This library is deprecated.

kv-spool ("key-value" spool)

a Linux-based C library to stream data between programs as key-value dictionaries. It has tools to pipe the streams around, such as by network pub/sub or tee, to concentrate streams together, and to monitor the consumption status of streams.

kvspool’s niche

Kvspool is a tiny API to stream dictionaries between programs. The dictionaries have text keys and values. The dictionary is a set of key-value pairs.

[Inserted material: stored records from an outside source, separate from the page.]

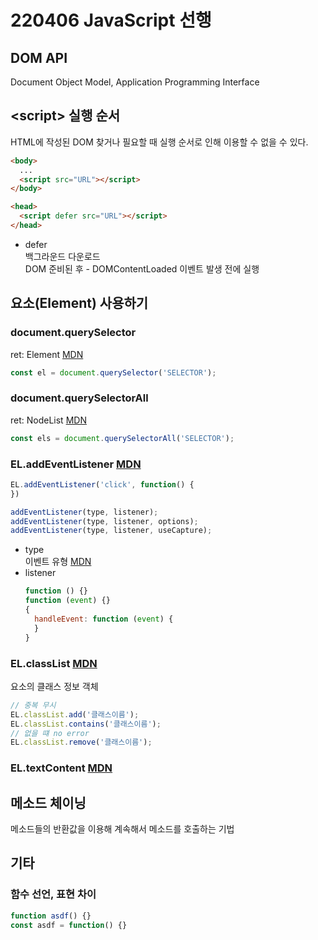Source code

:# 220406 JavaScript 선행

## DOM API
Document Object Model, Application Programming Interface

## \<script> 실행 순서
HTML에 작성된 DOM 찾거나 필요할 때 실행 순서로 인해 이용할 수 없을 수 있다.
```html
<body>
  ...
  <script src="URL"></script>
</body>

<head>
  <script defer src="URL"></script>
</head>
```
- defer  
  백그라운드 다운로드  
  DOM 준비된 후 - DOMContentLoaded 이벤트 발생 전에 실행

## 요소(Element) 사용하기

### document.querySelector
ret: Element [MDN](https://developer.mozilla.org/ko/docs/Web/API/Element)
```js
const el = document.querySelector('SELECTOR');
```

### document.querySelectorAll
ret: NodeList [MDN](https://developer.mozilla.org/ko/docs/Web/API/NodeList)
```js
const els = document.querySelectorAll('SELECTOR');
```

### EL.addEventListener [MDN](https://developer.mozilla.org/ko/docs/Web/API/EventTarget/addEventListener)
```js
EL.addEventListener('click', function() {
})
```
```js
addEventListener(type, listener);
addEventListener(type, listener, options);
addEventListener(type, listener, useCapture);
```
- type  
  이벤트 유형 [MDN](https://developer.mozilla.org/ko/docs/Web/Events)
- listener  
  ```js
  function () {}
  function (event) {}
  {
    handleEvent: function (event) {
    }
  }
  ```

### EL.classList [MDN](https://developer.mozilla.org/ko/docs/Web/API/Element/classList)
요소의 클래스 정보 객체  
```js
// 중복 무시
EL.classList.add('클래스이름');
EL.classList.contains('클래스이름');
// 없을 떄 no error
EL.classList.remove('클래스이름');
```

### EL.textContent [MDN](https://developer.mozilla.org/ko/docs/Web/API/Node/textContent)

## 메소드 체이닝
메소드들의 반환값을 이용해 계속해서 메소드를 호출하는 기법

## 기타

### 함수 선언, 표현 차이
```js
function asdf() {}
const asdf = function() {}
```

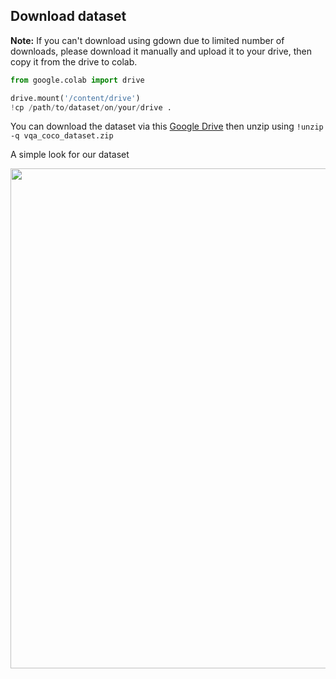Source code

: ## Download dataset
**Note:** If you can't download using gdown due to limited number of downloads, please download it manually and upload it to your drive, then copy it from the drive to colab.
```python
from google.colab import drive

drive.mount('/content/drive')
!cp /path/to/dataset/on/your/drive .
```

You can download the dataset via this [Google Drive](https://drive.google.com/file/d/1kc6XNqHZJg27KeBuoAoYj70_1rT92191/view?usp=sharing) then unzip using `!unzip -q vqa_coco_dataset.zip`

A simple look for our dataset

<p align="center">
 <img src="Visual-Question-Answering/fig/dataset.png" width="800">
</p>
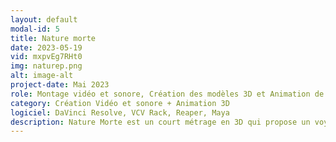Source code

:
 ```yaml
---
layout: default
modal-id: 5
title: Nature morte
date: 2023-05-19
vid: mxpvEg7RHt0
img: naturep.png
alt: image-alt
project-date: Mai 2023
role: Montage vidéo et sonore, Création des modèles 3D et Animation de scènes 3D (0:00 à 0:17/0:35 à 0:47)
category: Création Vidéo et sonore + Animation 3D
logiciel: DaVinci Resolve, VCV Rack, Reaper, Maya
description: Nature Morte est un court métrage en 3D qui propose un voyage visuel à travers les extrêmes de la nature, illustrant la transition de la quiétude à la destruction.
---
```


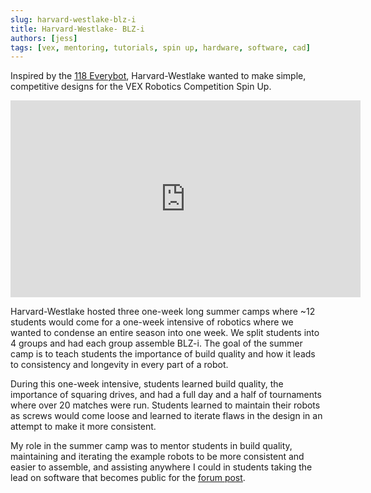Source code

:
 ```yaml
---
slug: harvard-westlake-blz-i
title: Harvard-Westlake- BLZ-i
authors: [jess]
tags: [vex, mentoring, tutorials, spin up, hardware, software, cad]
---
```


Inspired by the [118 Everybot](https://www.118everybot.org/), Harvard-Westlake wanted to make simple, competitive designs for the VEX Robotics Competition Spin Up.  

<iframe width="560" height="315" src="https://www.youtube.com/embed/_EREBglZZcA?si=cn0sSXxFQpLpzNfr" title="YouTube video player" frameborder="0" allow="accelerometer; autoplay; clipboard-write; encrypted-media; gyroscope; picture-in-picture; web-share" allowfullscreen></iframe>

<!--truncate-->

Harvard-Westlake hosted three one-week long summer camps where ~12 students would come for a one-week intensive of robotics where we wanted to condense an entire season into one week.  We split students into 4 groups and had each group assemble BLZ-i.  The goal of the summer camp is to teach students the importance of build quality and how it leads to consistency and longevity in every part of a robot.  

During this one-week intensive, students learned build quality, the importance of squaring drives, and had a full day and a half of tournaments where over 20 matches were run.  Students learned to maintain their robots as screws would come loose and learned to iterate flaws in the design in an attempt to make it more consistent. 

My role in the summer camp was to mentor students in build quality, maintaining and iterating the example robots to be more consistent and easier to assemble, and assisting anywhere I could in students taking the lead on software that becomes public for the [forum post](https://www.vexforum.com/t/harvard-westlake-robotics-blz-i-reveal/104867). 
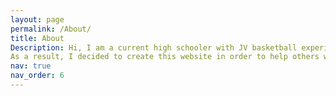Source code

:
 ```yaml
---
layout: page
permalink: /About/
title: About
Description: Hi, I am a current high schooler with JV basketball experience. When I first started high school, I had no clue how to workout and practice in order to improve my skills and strength. On YouTube, I saw many different basketball videos showcasing different skills to work on and get better, but many of them didn't even help, and were a waste of time. In addition, I didn't know how to effectively workout, especially with time constraints due to the amount of homework I faced during school. While there are many basketball workout videos and training programs out there, many of them are either a waste of time, or a waste of money. Many players including myself struggle with performing effective drills and structuring their workouts in order to maximize their improvement.
As a result, I decided to create this website in order to help others who want to quickly improve and become a better player on the court. On this website, you will find basketball drills and workout structures that I previously used and benefitted the most from. You will also find information relating not only to basketball, but school as well, in order for you to learn to maintain the balance between school and basketball as a student athlete. For those of you putting in the work but feeling like you aren't improving, check out the motivation tab. In addition, I am also willing to create FREE personalized workout plans related to your specific situation. Every player is in a different situation. For instance, some are on the shorter side and struggle to get playing time on the court. Another player may have been the best on their JV team, but is struggling to get playing time on their Varsity team. To receive a FREE personalized workout plan made just for you, go to the workouts tab for more information. 
nav: true
nav_order: 6
---
```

To use kvspool, two programs open the same spool- which is just a directory. The writer puts dictionaries into the spool. The reader gets dictionaries from the spool. It blocks when it’s caught up, waiting for more data. Like this,

A spool writer and reader

Why did I write kvspool?

I wanted a very simple library that only writes to the local file system, so applications can use kvspool without having to set anything up ahead of time- no servers to run, no configuration files. I wanted no "side effects" to happen in my programs-- no thread creation, no sockets, nothing going on underneath. I wanted fewer rather than more features- taking the Unix pipe as a role model.

Loose coupling

Because the spooled data goes into the disk, the reader and writer are decoupled. They don’t have to run at the same time. They can come and go. Also, if the reader exits and restarts, it picks up where it left off.

Space management

In a streaming data environment, the writer and reader can run for months on end. A key requirement is that we don’t fill up the disk. So, when we make a spool directory, we tell kvspool what its maximum size should be:

% mkdir spool
% kvsp-init -s 1G spool

This configures a maximum of 1 GB of data in the spool. After it reaches that size, it stays that size, by deleting old data as new data comes into the spool. Deletion is done in units that are about 10% of the total spool size.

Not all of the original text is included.